This is one clever Cat
- Details
- Published on 20 July 2015

It’s a story of good old kiwi number eight wire ingenuity….applied to new-age technology.
It all started a year or so ago, with three blokes sitting in an engineering shop in Cambridge – looking at a 6x4 Cat CT630 in for conversion into a twin-steer….and shaking their heads.
They were reflecting on the amount of work involved in relocating stuff to make room for the second steerer, as Gough Cat national truck manager Murray Kernohan explains: “We’re going ‘crikey, to put the axle there, all the fuel tanks have gotta come back, the exhaust system’s gotta be modified, we’ve got to make up a new step, we’ve got to put a battery box on….’
“It's incredibly expensive every time you put a spanner on them and change anything. The dollars just start racking up. The reality is you’re looking at not quite 50 grand.

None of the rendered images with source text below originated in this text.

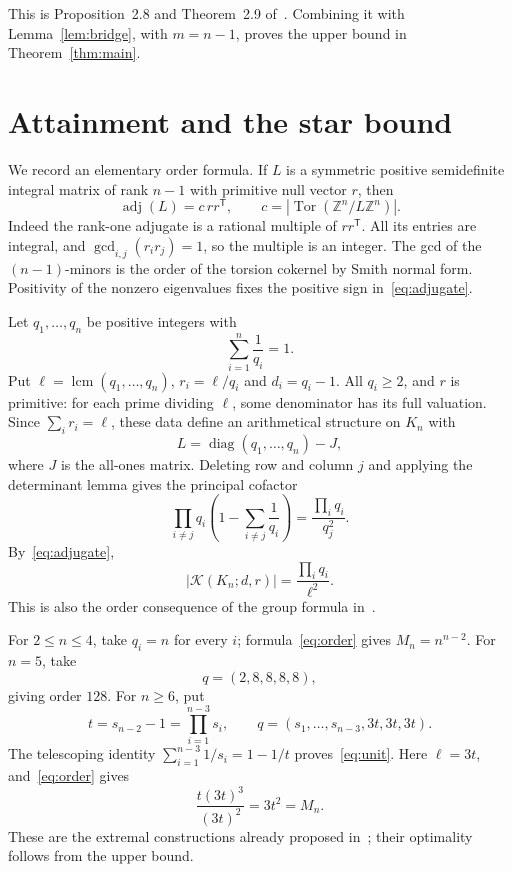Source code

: \documentclass[11pt]{article}
\theoremstyle{remark}
\DeclareMathOperator{\diag}{diag}
\DeclareMathOperator{\lcm}{lcm}
\DeclareMathOperator{\Tor}{Tor}
\DeclareMathOperator{\adj}{adj}
\newcommand{\Z}{\mathbb Z}
\newcommand{\K}{\mathcal K}
\begin{document}
This is Proposition~2.8 and Theorem~2.9 of~\cite{AKLN}. Combining it with Lemma~\ref{lem:bridge}, with $m=n-1$, proves the upper bound in Theorem~\ref{thm:main}.

\section{Attainment and the star bound}

We record an elementary order formula. If $L$ is a symmetric positive semidefinite integral matrix of rank $n-1$ with primitive null vector $r$, then
\begin{equation}\label{eq:adjugate}
 \adj(L)=c\,rr^{\mathsf T},\qquad
 c=|\Tor(\Z^n/L\Z^n)|.
\end{equation}
Indeed the rank-one adjugate is a rational multiple of $rr^{\mathsf T}$. All its entries are integral, and $\gcd_{i,j}(r_i r_j)=1$, so the multiple is an integer. The gcd of the $(n-1)$-minors is the order of the torsion cokernel by Smith normal form. Positivity of the nonzero eigenvalues fixes the positive sign in~\eqref{eq:adjugate}.

Let $q_1,\ldots,q_n$ be positive integers with
\begin{equation}\label{eq:unit}
 \sum_{i=1}^n\frac1{q_i}=1.
\end{equation}
Put $\ell=\lcm(q_1,\ldots,q_n)$, $r_i=\ell/q_i$ and $d_i=q_i-1$. All $q_i\geq2$, and $r$ is primitive: for each prime dividing $\ell$, some denominator has its full valuation. Since $\sum_i r_i=\ell$, these data define an arithmetical structure on $K_n$ with
\[
 L=\diag(q_1,\ldots,q_n)-J,
\]
where $J$ is the all-ones matrix. Deleting row and column $j$ and applying the determinant lemma gives the principal cofactor
\[
 \prod_{i\ne j}q_i\left(1-\sum_{i\ne j}\frac1{q_i}\right)
 =\frac{\prod_i q_i}{q_j^2}.
\]
By~\eqref{eq:adjugate},
\begin{equation}\label{eq:order}
 |\K(K_n;d,r)|=\frac{\prod_iq_i}{\ell^2}.
\end{equation}
This is also the order consequence of the group formula in~\cite{ADGL}.

For $2\leq n\leq4$, take $q_i=n$ for every $i$; formula~\eqref{eq:order} gives $M_n=n^{n-2}$. For $n=5$, take
\[
 q=(2,8,8,8,8),
\]
giving order $128$. For $n\geq6$, put
\begin{equation}\label{eq:extremal}
 t=s_{n-2}-1=\prod_{i=1}^{n-3}s_i,\qquad
 q=(s_1,\ldots,s_{n-3},3t,3t,3t).
\end{equation}
The telescoping identity $\sum_{i=1}^{n-3}1/s_i=1-1/t$ proves~\eqref{eq:unit}. Here $\ell=3t$, and~\eqref{eq:order} gives
\[
 \frac{t(3t)^3}{(3t)^2}=3t^2=M_n.
\]
These are the extremal constructions already proposed in~\cite{ADGL}; their optimality follows from the upper bound.
\end{document}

“And we’re thinking, ‘crikey, it’d be so much easier (and a lot cheaper), from a conversion point of view, if we could just position the axle further back – because there’s a big chunk of clear chassis there.”
TSV Consultants senior engineer Marin Vujcich – one of the trio, along with Peter Wilkinson, boss of Wilkinson Engineering (which does the Cat conversions work) – said that, in fact, the regs on the two-metre maximum wheelbase for twin-steer axles had just been relaxed.
It was a bit of a “Eureka!” moment. It meant that, theoretically at least, the second steer axle could fit into the relatively empty space on the chassis – pushing the steer axles’ wheelbase out to three metres rather than the 2m of the seven or eight 8x4s built previously.